Chris Thompson, director of Metro Pittsburgh Youth for Christ, said everything fell into place to establish the local chapter’s first youth center in Canonsburg.
When the organization heard the former National Guard armory next to Canonsburg Middle School was going up for sale, they knew the building and location were perfect. Yet the center only became a reality about a week before sale bids closed, at which time a donor gave Youth for Christ more than $200,000 to purchase the armory.
“The timing of the gift was really kind of miraculous,” Thompson said. The donor does not wish to be named.
While the organization still needs about $450,000 to fully renovate the building, the first phase of construction will begin next week. Thompson and others involved with the project hope the Armory Youth Center will open by fall for the new school year.
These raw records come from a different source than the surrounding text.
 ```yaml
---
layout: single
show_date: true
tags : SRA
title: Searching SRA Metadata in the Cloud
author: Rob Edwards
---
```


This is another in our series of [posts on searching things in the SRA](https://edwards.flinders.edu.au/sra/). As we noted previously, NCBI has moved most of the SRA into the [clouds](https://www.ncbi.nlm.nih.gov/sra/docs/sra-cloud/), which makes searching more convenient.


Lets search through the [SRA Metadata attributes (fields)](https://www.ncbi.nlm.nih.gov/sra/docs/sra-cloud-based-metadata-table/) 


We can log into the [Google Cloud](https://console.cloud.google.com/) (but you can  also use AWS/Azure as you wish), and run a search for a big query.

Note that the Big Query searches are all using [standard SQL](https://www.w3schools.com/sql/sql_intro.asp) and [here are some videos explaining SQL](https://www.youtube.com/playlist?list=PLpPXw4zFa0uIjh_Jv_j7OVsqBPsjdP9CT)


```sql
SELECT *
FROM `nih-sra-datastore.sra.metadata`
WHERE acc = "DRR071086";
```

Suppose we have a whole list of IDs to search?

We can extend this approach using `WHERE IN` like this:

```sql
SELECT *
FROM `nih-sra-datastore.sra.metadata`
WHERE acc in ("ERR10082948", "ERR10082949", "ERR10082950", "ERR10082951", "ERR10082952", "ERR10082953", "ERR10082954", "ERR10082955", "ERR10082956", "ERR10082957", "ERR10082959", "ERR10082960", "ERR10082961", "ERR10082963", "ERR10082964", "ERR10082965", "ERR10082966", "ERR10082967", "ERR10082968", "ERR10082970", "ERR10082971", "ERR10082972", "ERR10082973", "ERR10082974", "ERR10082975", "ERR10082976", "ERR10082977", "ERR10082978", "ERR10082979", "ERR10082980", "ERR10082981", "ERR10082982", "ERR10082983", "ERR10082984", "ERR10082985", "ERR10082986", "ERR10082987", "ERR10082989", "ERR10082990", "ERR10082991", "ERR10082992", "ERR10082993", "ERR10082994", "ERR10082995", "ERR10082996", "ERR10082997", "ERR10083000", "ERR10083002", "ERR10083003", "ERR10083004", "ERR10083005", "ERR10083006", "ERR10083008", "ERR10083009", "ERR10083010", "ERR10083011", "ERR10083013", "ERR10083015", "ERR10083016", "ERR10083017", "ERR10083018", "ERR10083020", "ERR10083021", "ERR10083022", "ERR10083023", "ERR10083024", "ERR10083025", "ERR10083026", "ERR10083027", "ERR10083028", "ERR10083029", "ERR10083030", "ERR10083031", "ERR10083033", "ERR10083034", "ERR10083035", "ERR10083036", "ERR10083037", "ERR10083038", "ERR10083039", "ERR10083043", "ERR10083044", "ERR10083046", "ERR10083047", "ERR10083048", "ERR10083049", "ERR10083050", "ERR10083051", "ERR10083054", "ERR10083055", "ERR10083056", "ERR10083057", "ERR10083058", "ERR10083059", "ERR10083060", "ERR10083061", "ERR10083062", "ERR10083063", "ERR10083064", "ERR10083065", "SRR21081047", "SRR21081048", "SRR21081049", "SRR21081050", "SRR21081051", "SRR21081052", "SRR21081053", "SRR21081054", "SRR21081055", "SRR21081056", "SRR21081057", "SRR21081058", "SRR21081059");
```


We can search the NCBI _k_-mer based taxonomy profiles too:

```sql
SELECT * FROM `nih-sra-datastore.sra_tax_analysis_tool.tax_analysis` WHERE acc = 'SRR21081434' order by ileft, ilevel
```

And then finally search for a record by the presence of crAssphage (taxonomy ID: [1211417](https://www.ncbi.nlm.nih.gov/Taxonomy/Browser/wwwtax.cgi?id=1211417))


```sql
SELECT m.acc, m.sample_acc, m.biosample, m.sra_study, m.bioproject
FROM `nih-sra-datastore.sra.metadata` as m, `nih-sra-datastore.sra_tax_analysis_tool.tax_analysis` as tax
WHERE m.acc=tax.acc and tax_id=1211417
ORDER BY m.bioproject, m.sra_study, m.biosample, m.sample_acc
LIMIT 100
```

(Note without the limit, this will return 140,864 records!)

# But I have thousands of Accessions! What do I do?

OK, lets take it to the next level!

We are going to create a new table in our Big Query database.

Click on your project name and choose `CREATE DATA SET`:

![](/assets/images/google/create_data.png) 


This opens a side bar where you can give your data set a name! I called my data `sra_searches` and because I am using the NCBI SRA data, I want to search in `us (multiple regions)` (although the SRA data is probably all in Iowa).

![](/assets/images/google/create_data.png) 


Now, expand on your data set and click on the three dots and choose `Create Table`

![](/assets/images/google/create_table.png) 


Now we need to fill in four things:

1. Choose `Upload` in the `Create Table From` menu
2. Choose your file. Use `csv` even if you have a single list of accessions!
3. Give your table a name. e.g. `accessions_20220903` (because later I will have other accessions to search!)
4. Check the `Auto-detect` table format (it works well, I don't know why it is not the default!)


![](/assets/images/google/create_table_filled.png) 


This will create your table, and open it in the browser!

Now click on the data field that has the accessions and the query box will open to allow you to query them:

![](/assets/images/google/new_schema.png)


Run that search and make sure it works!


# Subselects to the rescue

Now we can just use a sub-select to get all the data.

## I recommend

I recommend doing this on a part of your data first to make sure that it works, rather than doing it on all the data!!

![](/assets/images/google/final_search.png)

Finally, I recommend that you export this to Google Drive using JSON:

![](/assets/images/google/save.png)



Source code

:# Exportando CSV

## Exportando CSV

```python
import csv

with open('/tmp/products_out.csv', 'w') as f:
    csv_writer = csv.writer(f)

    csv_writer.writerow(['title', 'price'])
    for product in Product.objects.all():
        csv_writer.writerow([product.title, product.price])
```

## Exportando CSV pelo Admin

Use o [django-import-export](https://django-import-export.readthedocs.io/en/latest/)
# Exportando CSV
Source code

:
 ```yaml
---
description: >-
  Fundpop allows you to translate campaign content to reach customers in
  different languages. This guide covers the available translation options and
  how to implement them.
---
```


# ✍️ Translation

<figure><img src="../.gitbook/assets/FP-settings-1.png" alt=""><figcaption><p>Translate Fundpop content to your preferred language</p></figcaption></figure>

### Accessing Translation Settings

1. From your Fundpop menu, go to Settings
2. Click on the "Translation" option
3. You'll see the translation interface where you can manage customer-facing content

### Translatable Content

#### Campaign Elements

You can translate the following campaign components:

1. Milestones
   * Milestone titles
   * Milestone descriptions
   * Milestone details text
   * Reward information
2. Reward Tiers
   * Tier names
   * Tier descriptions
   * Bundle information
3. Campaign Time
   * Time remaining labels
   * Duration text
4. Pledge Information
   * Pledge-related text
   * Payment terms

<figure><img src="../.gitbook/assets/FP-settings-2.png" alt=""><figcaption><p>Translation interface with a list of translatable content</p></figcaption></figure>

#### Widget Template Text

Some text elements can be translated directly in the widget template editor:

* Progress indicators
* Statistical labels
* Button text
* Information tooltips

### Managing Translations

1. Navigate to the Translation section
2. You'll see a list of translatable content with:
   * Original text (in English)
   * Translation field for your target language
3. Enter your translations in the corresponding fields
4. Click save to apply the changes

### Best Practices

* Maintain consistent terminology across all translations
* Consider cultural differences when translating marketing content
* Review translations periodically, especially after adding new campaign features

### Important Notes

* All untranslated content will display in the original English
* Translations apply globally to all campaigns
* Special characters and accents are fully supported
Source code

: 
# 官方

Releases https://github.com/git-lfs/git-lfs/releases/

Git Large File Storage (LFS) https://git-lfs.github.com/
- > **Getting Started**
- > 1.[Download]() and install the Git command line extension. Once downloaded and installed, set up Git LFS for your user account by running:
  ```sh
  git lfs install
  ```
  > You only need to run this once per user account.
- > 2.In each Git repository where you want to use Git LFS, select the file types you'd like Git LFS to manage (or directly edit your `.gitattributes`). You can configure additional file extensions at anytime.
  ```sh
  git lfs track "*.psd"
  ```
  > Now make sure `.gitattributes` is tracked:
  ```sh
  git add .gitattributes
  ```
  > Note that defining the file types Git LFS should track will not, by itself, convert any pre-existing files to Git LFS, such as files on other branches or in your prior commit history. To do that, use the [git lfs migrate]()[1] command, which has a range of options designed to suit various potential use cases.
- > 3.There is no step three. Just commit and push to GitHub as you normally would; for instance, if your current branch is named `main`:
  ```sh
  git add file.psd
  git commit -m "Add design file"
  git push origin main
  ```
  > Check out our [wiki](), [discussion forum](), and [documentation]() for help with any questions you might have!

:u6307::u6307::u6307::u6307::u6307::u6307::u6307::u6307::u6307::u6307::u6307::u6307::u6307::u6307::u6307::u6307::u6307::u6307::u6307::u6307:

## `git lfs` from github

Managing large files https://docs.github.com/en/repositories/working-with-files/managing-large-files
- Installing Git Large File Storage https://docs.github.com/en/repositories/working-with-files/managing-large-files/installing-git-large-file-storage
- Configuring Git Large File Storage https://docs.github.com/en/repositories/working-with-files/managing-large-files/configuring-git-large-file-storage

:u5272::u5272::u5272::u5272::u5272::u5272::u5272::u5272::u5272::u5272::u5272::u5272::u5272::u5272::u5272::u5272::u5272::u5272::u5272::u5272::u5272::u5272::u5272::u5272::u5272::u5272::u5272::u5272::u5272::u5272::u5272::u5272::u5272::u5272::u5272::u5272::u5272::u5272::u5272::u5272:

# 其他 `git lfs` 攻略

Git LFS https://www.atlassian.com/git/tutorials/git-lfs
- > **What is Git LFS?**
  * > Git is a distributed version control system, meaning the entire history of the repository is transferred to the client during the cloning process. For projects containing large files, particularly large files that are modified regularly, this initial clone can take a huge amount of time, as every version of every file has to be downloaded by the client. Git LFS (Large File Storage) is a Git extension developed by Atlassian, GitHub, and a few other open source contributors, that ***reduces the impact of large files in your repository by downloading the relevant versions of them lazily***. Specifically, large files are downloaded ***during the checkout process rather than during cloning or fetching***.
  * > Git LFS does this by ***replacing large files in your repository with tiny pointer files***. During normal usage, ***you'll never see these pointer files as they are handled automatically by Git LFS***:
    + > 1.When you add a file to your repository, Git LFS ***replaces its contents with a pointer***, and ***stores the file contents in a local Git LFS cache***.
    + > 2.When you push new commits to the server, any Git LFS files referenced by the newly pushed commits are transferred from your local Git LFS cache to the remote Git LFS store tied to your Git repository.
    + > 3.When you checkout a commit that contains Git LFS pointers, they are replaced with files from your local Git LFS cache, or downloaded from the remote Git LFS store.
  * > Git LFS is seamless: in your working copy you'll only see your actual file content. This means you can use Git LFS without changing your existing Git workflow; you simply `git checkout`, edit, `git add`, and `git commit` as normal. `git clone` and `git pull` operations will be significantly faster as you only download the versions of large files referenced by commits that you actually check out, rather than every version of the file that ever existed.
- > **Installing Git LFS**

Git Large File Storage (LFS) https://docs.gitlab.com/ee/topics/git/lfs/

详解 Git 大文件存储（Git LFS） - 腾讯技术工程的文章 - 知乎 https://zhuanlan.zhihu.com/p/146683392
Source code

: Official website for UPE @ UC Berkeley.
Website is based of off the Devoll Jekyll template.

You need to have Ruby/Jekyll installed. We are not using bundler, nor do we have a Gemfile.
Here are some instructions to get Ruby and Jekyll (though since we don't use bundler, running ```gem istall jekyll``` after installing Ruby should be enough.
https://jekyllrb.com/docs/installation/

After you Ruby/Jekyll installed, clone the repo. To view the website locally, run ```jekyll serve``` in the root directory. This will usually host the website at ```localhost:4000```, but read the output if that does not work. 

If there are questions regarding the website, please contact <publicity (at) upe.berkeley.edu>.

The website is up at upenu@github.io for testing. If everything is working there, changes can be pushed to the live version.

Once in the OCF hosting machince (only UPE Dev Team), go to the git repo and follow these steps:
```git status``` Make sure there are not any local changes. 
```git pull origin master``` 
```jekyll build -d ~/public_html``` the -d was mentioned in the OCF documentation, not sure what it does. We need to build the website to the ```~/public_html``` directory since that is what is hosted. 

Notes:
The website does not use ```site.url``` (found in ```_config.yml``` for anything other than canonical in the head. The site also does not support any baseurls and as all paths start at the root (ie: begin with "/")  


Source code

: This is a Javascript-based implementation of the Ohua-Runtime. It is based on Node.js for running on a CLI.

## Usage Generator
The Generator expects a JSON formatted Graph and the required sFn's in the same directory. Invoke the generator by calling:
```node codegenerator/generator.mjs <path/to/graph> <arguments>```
By the time its doors open to middle- and high-school students, the center will have a newly renovated gymnasium with bleachers, a batting cage and basketball court. After that is completed, organizers hope to construct a fitness center, recreation room with pool and ping-pong tables, a kitchen, lounge and additional space for educational programs.
The two-story, historical landmark was built in 1938 and closed in 2010 after the National Guard restructured its unit bases. The armory was used by troops who served in the 103rd Medical Regiment, which was heavily involved in the Battle of the Bulge and fighting in the Philippines during World War II.
The Armory Youth Center recycled the National Guard’s motto, “Always Ready, Always There,” instead applying it to the children and teenagers it will help.
Buzz Gardner, capital campaign chairman, said the youth center is much needed in Canonsburg because there’s a high number of single-parent households and families whose incomes fall below the poverty line.
“Naturally, that means that parent is probably out working and not able to spend full time with the kids, so there’s a lot of at-risk kids out there with time on their hands,” Gardner said.
Gardner’s son, JR Gardner, will serve as director of the youth center once it is open.
Youth for Christ believes teenagers who do not participate in after-school programs are three times more likely to skip classes, use drugs and drink alcohol. Gardner said they are working with Canon-McMillan School District to develop programs that would interest students and are not currently offered in school.
In the meantime, they are applying for all the grants they can find. Gardner said they will accept private donations and are “looking for someone to step up” to help put their vision into action.